◆ Rendered images with source text:

....................

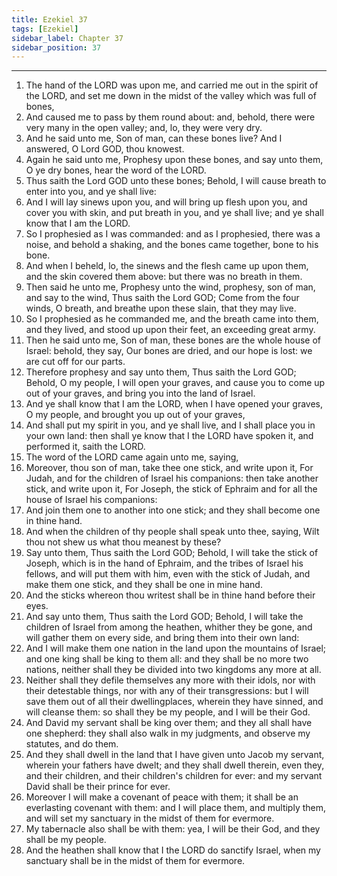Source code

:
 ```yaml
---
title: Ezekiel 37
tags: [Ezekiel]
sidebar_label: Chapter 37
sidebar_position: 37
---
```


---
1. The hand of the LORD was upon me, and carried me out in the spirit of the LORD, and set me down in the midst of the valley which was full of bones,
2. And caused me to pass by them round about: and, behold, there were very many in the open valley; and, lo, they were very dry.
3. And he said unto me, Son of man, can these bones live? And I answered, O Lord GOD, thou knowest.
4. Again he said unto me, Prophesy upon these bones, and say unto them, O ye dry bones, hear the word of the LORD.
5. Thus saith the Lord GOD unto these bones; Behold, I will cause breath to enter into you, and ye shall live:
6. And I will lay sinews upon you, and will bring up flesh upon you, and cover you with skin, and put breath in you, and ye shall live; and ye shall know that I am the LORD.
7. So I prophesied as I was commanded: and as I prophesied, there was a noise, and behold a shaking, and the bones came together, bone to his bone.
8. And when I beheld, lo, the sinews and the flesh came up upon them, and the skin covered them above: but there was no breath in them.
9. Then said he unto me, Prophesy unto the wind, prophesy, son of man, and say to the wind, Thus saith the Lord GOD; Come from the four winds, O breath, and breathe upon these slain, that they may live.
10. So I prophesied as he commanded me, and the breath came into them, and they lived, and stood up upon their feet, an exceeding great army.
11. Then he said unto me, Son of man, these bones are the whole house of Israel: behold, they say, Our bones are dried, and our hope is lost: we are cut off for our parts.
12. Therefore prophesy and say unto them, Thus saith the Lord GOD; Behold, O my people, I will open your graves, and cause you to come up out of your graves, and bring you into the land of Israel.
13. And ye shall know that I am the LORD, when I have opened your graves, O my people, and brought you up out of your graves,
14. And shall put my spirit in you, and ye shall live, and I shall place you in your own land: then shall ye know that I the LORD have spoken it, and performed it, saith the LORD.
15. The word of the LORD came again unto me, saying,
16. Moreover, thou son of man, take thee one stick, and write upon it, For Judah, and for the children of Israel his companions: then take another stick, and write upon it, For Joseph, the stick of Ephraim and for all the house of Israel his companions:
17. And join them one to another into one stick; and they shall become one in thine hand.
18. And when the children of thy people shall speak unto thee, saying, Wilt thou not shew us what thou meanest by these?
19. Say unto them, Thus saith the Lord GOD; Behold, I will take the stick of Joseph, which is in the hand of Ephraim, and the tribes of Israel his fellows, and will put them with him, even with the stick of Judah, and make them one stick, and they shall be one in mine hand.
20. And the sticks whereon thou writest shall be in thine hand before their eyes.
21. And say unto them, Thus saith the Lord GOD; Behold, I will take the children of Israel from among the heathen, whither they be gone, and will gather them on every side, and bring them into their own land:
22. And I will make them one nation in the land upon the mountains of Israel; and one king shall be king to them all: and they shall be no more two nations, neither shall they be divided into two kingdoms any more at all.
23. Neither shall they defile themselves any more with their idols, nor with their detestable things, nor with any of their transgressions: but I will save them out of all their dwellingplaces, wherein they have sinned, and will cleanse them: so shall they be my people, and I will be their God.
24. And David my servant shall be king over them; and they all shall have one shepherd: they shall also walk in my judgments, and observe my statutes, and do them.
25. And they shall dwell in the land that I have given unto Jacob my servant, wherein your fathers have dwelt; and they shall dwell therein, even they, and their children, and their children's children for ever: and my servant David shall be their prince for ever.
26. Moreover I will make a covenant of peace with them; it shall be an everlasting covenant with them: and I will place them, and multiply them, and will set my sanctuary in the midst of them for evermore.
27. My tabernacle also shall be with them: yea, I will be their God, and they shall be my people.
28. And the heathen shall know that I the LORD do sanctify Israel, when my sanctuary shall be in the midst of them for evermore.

....................

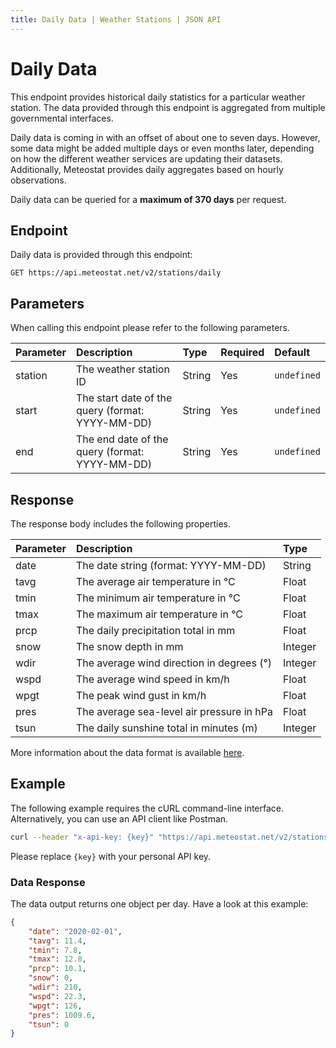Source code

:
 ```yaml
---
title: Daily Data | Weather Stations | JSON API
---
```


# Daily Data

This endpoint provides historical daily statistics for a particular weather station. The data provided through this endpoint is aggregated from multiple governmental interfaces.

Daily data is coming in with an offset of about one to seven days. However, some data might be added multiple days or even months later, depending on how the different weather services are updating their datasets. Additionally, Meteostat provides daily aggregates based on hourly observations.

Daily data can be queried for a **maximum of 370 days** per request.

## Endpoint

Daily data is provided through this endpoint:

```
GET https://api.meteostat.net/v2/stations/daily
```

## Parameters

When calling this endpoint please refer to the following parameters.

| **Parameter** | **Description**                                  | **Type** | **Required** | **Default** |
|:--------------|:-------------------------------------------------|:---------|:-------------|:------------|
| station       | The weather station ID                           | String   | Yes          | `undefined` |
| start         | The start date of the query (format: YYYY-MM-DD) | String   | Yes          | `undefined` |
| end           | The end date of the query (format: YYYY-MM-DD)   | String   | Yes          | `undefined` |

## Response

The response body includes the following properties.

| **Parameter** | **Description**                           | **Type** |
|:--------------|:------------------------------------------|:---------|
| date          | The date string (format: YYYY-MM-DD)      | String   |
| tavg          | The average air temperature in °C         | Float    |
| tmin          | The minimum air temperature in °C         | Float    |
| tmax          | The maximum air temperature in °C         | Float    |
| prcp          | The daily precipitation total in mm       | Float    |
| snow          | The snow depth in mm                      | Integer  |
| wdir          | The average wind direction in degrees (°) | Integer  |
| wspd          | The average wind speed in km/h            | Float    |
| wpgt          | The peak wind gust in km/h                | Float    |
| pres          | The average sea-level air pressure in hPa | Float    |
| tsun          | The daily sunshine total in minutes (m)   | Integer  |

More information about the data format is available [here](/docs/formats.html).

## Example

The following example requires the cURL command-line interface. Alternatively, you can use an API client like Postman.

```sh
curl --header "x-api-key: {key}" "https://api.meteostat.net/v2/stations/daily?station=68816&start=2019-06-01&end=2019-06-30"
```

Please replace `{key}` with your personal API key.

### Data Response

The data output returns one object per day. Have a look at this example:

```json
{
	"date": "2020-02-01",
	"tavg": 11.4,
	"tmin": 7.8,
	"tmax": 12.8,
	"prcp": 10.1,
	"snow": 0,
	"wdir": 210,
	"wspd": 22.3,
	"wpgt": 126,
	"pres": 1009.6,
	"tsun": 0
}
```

....................

◆ Task to carry out:
Find the lines in the entries above where "another" occurs, and copy each of them.

◆ Task output:
16. Moreover, thou son of man, take thee one stick, and write upon it, For Judah, and for the children of Israel his companions: then take another stick, and write upon it, For Joseph, the stick of Ephraim and for all the house of Israel his companions:
17. And join them one to another into one stick; and they shall become one in thine hand.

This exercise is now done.